This diary excerpt is from 1903, when Angella was 22 years old:

MARCH

March 1st Sunday: A wild gale blew last night but it must have been very soft wind for the snow looked scarcer this morning. The roads are too soft to go to Mass. Water came into the cellar and caused quite a disturbance. Bob came down this evening for a while. Not a very suitable evening for a drive.

March 2nd Mon.: Election day. Amos and Father went down. I sent for some lemons and candy. Weather cold again and roads bad being broken up where soft. Still knitting.

March 3rd, Tuesday: The most important news today informs us that the election of the old members and the most important event is the arrival of Bill Ford. We were so well entertained that we almost forgot to go to bed.

March 4th, Wed.: We spent quite a pleasant day listening to accounts of old times. Bob came down in the morning. I went down the road with Wm in the afternoon to Dan’s and to John Murphy’s. Dan came up in the evening.

March 5th, Thursday: I got up early this morning but still did not get much knitting done to-day. Ma (?) is getting tired of it. M(?)A Boyle came down this evening and stayed for tea. Ed. And Bob came for her. Mr Ford was away all day came back at night.

March 6th, Friday: We had two calls from Bob to-day. Amos went to town and brought home candy & so forth for Mr. Ford’s cold. He made some calls but was home early.

March 7th, Satur.: The quilt is finished or at least the knitting is done but it still has to be sewed together. Amos was down again to-day. Mike O’Kane came up to tell us it was his birthday. Ed. Boyle came down and took Mr. Ford up home.

March 8th, Sunday: Another soft day. Amos and Maggie went to Mass. Mr. Ford came home in the evening. Later Mr. K called. Was up to Mary’s today and saw a nice piece of carpenters work.

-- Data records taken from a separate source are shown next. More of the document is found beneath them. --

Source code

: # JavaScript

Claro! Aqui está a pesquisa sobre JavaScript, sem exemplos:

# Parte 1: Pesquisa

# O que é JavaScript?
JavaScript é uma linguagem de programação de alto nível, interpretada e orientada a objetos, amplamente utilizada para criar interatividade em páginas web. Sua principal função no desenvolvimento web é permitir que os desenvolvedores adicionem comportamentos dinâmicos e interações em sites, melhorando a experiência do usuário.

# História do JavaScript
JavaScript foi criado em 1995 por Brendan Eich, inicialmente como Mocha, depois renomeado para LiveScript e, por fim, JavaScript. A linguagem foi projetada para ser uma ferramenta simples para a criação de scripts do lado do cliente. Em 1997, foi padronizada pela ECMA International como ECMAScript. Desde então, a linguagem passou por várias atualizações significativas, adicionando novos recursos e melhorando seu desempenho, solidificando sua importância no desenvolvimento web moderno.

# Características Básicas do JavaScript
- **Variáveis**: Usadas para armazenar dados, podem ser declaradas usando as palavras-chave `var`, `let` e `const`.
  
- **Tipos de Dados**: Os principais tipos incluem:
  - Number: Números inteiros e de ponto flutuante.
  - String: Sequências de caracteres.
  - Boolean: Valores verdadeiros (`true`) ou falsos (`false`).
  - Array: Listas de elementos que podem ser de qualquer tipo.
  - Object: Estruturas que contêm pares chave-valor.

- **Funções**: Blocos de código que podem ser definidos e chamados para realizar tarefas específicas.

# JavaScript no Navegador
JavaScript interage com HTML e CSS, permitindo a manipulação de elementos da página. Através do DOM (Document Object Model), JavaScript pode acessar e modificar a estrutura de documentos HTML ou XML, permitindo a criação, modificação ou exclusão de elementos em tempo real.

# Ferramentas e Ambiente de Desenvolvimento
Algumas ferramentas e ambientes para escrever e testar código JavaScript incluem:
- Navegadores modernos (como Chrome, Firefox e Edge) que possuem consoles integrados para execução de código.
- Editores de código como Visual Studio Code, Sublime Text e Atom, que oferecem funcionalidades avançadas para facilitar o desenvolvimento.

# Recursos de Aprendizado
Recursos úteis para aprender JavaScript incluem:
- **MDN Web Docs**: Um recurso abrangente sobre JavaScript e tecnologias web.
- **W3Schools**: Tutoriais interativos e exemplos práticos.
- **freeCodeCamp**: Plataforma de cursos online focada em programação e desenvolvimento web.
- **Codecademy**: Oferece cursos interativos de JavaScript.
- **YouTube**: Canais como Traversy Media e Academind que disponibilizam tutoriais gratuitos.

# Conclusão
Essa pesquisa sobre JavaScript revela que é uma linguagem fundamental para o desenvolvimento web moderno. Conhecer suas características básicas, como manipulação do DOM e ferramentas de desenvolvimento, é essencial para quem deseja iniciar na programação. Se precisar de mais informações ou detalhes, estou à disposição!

March 9th, Monday: Amos and Mr. Ford left us today to go to Clifton. A beautiful soft day. Maggie went to Boyle’s to stay all night with Mary as Bill is away to Peter’s River for sand. Bill arrived home later and so did Maggie.

March 10th, Tues.: J.P. called this afternoon with wood that her papa wished to see me. Maggie went up with me in the evening. We get a drive from Mary’s up with Bob. Saw some pretty fancy work and settled my account for teaching. Amos has not returned yet.

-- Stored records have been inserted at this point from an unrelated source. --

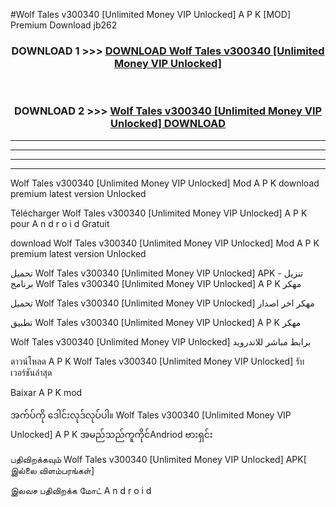 #Wolf Tales  v300340 [Unlimited Money VIP Unlocked] A P K [MOD] Premium Download jb262



<div align="center">

<h3>DOWNLOAD 1 >>> <a href="https://teeasianyam.web.app?sq=Wolf Tales  v300340 [Unlimited Money VIP Unlocked]">DOWNLOAD Wolf Tales  v300340 [Unlimited Money VIP Unlocked] </a></h3><br>

<h3>DOWNLOAD 2 >>> <a href="https://teeasianyam.web.app?sq=Wolf Tales  v300340 [Unlimited Money VIP Unlocked] ">Wolf Tales  v300340 [Unlimited Money VIP Unlocked]  DOWNLOAD </a></h3>

</div>


----------------------------------------------------------

----------------------------------------------------------

----------------------------------------------------------

----------------------------------------------------------


Wolf Tales  v300340 [Unlimited Money VIP Unlocked]  Mod A P K download premium latest version Unlocked

Télécharger Wolf Tales  v300340 [Unlimited Money VIP Unlocked]  A P K pour A n d r o i d Gratuit

download Wolf Tales  v300340 [Unlimited Money VIP Unlocked]  Mod A P K premium latest version Unlocked

تحميل Wolf Tales  v300340 [Unlimited Money VIP Unlocked]  APK - تنزيل برنامج Wolf Tales  v300340 [Unlimited Money VIP Unlocked]  A P K مهكر

تحميل Wolf Tales  v300340 [Unlimited Money VIP Unlocked]  مهكر اخر اصدار

تطبيق Wolf Tales  v300340 [Unlimited Money VIP Unlocked]  A P K مهكر

Wolf Tales  v300340 [Unlimited Money VIP Unlocked]  برابط مباشر للاندرويد

ดาวน์โหลด A P K Wolf Tales  v300340 [Unlimited Money VIP Unlocked]  รับเวอร์ชันล่าสุด

Baixar A P K mod

အက်ပ်ကို ဒေါင်းလုဒ်လုပ်ပါ။ Wolf Tales  v300340 [Unlimited Money VIP Unlocked]  A P K အမည်သည်ကူကိုင်Andriod ဗားရှင်း

பதிவிறக்கவும் Wolf Tales  v300340 [Unlimited Money VIP Unlocked]  APK[ இல்லை விளம்பரங்கள்] 
 
இலவச பதிவிறக்க மோட் A n d r o i d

March 11th, Wednes.: Amos and Mr. F came home to day and got pretty wet on the road. It rained quite hard. Dan Ford came up and brought the handsled.

March 12th, Thurs.: I went to Boyle’s this morning accompanied by Wm and stayed till afternoon. Amos went to Peter’s River for sand with Ed. Bob came down in the evening. They piled the boards that were in the kitchen on sleds to take down in the morning. This is the night Uncle Tom’s cabin is to be played in town & I almost regret having refused an offer to go. The night is perfectly bright and beautiful.

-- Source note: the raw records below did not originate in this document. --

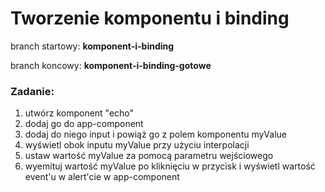 # Tworzenie komponentu i binding
branch startowy: **komponent-i-binding**

branch koncowy: **komponent-i-binding-gotowe**

### Zadanie:
1. utwórz komponent "echo"
1. dodaj go do app-component
1. dodaj do niego input i powiąż go z polem komponentu myValue
1. wyświetl obok inputu myValue przy użyciu interpolacji
1. ustaw wartość myValue za pomocą parametru wejściowego
1. wyemituj wartość myValue po kliknięciu w przycisk i wyświetl wartość event'u w alert'cie w app-component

March 15th, Sun.: I had enough outing today to make up for the winter. First I went to church (most important event was death of Ed. Boyle) then up to Mary’s afterwards back to the brook on the crust and last but not least I went driving with Mr. K, Amos & B.F. Went to Alexander’s.

March 16th, Mon.: I began a mat today after washing was done. Mrs. B Power & Janie came in the morning. B.F. went down to Dempsey’s & Dan drove him home in the evening. Dan Ford was in too but I was away. Mary & I went to see Mar B And Maggie kept house.

March 17th, Tuesday: Spent the day hooking a mat. Mr. Ford left us this morning. Amos took him to town and went to mass also. No callers to-day.

March 18th, Wed.: Amos went to town again this morning & brought Bart down to spend the day. Mrs. F Roy and Libby M. Call in the afternoon. Nellie Bee & Zita Power at night but I missed the pleasure of their company as I was up at Mary’s. This is her birthday I offered her a present but she refused it though she accepted Amos’ – a pair of kid gloves. We made some fudge.

March 19th, Thurs.: Amos went for sand again. We finished a mat (with the leaves and sticks on it). Dan Ford called.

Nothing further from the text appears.